Description of the task: Go through the material that comes after this and count the lines containing "unlink"; report only the count.

===== Supplied entries

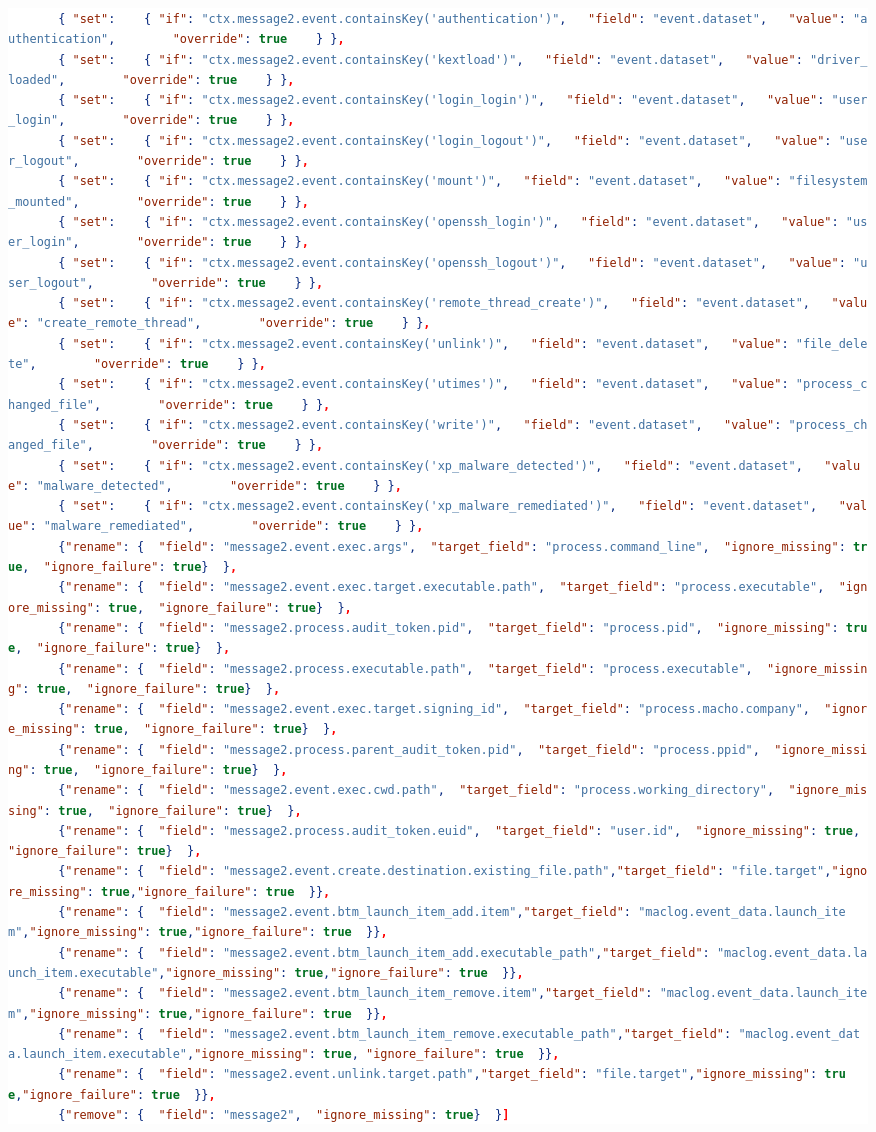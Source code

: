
 ```json
	   { "set":    { "if": "ctx.message2.event.containsKey('authentication')",   "field": "event.dataset",   "value": "authentication",        "override": true    } },
	   { "set":    { "if": "ctx.message2.event.containsKey('kextload')",   "field": "event.dataset",   "value": "driver_loaded",        "override": true    } },
	   { "set":    { "if": "ctx.message2.event.containsKey('login_login')",   "field": "event.dataset",   "value": "user_login",        "override": true    } },
	   { "set":    { "if": "ctx.message2.event.containsKey('login_logout')",   "field": "event.dataset",   "value": "user_logout",        "override": true    } },
	   { "set":    { "if": "ctx.message2.event.containsKey('mount')",   "field": "event.dataset",   "value": "filesystem_mounted",        "override": true    } },
	   { "set":    { "if": "ctx.message2.event.containsKey('openssh_login')",   "field": "event.dataset",   "value": "user_login",        "override": true    } },
	   { "set":    { "if": "ctx.message2.event.containsKey('openssh_logout')",   "field": "event.dataset",   "value": "user_logout",        "override": true    } },
	   { "set":    { "if": "ctx.message2.event.containsKey('remote_thread_create')",   "field": "event.dataset",   "value": "create_remote_thread",        "override": true    } },
	   { "set":    { "if": "ctx.message2.event.containsKey('unlink')",   "field": "event.dataset",   "value": "file_delete",        "override": true    } },
	   { "set":    { "if": "ctx.message2.event.containsKey('utimes')",   "field": "event.dataset",   "value": "process_changed_file",        "override": true    } },
	   { "set":    { "if": "ctx.message2.event.containsKey('write')",   "field": "event.dataset",   "value": "process_changed_file",        "override": true    } },
	   { "set":    { "if": "ctx.message2.event.containsKey('xp_malware_detected')",   "field": "event.dataset",   "value": "malware_detected",        "override": true    } },
	   { "set":    { "if": "ctx.message2.event.containsKey('xp_malware_remediated')",   "field": "event.dataset",   "value": "malware_remediated",        "override": true    } },
	   {"rename": {  "field": "message2.event.exec.args",  "target_field": "process.command_line",  "ignore_missing": true,  "ignore_failure": true}  },
	   {"rename": {  "field": "message2.event.exec.target.executable.path",  "target_field": "process.executable",  "ignore_missing": true,  "ignore_failure": true}  },
	   {"rename": {  "field": "message2.process.audit_token.pid",  "target_field": "process.pid",  "ignore_missing": true,  "ignore_failure": true}  },
	   {"rename": {  "field": "message2.process.executable.path",  "target_field": "process.executable",  "ignore_missing": true,  "ignore_failure": true}  },
	   {"rename": {  "field": "message2.event.exec.target.signing_id",  "target_field": "process.macho.company",  "ignore_missing": true,  "ignore_failure": true}  },
	   {"rename": {  "field": "message2.process.parent_audit_token.pid",  "target_field": "process.ppid",  "ignore_missing": true,  "ignore_failure": true}  },
	   {"rename": {  "field": "message2.event.exec.cwd.path",  "target_field": "process.working_directory",  "ignore_missing": true,  "ignore_failure": true}  },
	   {"rename": {  "field": "message2.process.audit_token.euid",  "target_field": "user.id",  "ignore_missing": true,  "ignore_failure": true}  },
	   {"rename": {  "field": "message2.event.create.destination.existing_file.path","target_field": "file.target","ignore_missing": true,"ignore_failure": true  }},
	   {"rename": {  "field": "message2.event.btm_launch_item_add.item","target_field": "maclog.event_data.launch_item","ignore_missing": true,"ignore_failure": true  }},
	   {"rename": {  "field": "message2.event.btm_launch_item_add.executable_path","target_field": "maclog.event_data.launch_item.executable","ignore_missing": true,"ignore_failure": true  }},
	   {"rename": {  "field": "message2.event.btm_launch_item_remove.item","target_field": "maclog.event_data.launch_item","ignore_missing": true,"ignore_failure": true  }},
	   {"rename": {  "field": "message2.event.btm_launch_item_remove.executable_path","target_field": "maclog.event_data.launch_item.executable","ignore_missing": true, "ignore_failure": true  }},
	   {"rename": {  "field": "message2.event.unlink.target.path","target_field": "file.target","ignore_missing": true,"ignore_failure": true  }},
	   {"remove": {  "field": "message2",  "ignore_missing": true}  }]
```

==========

Expected answer: 2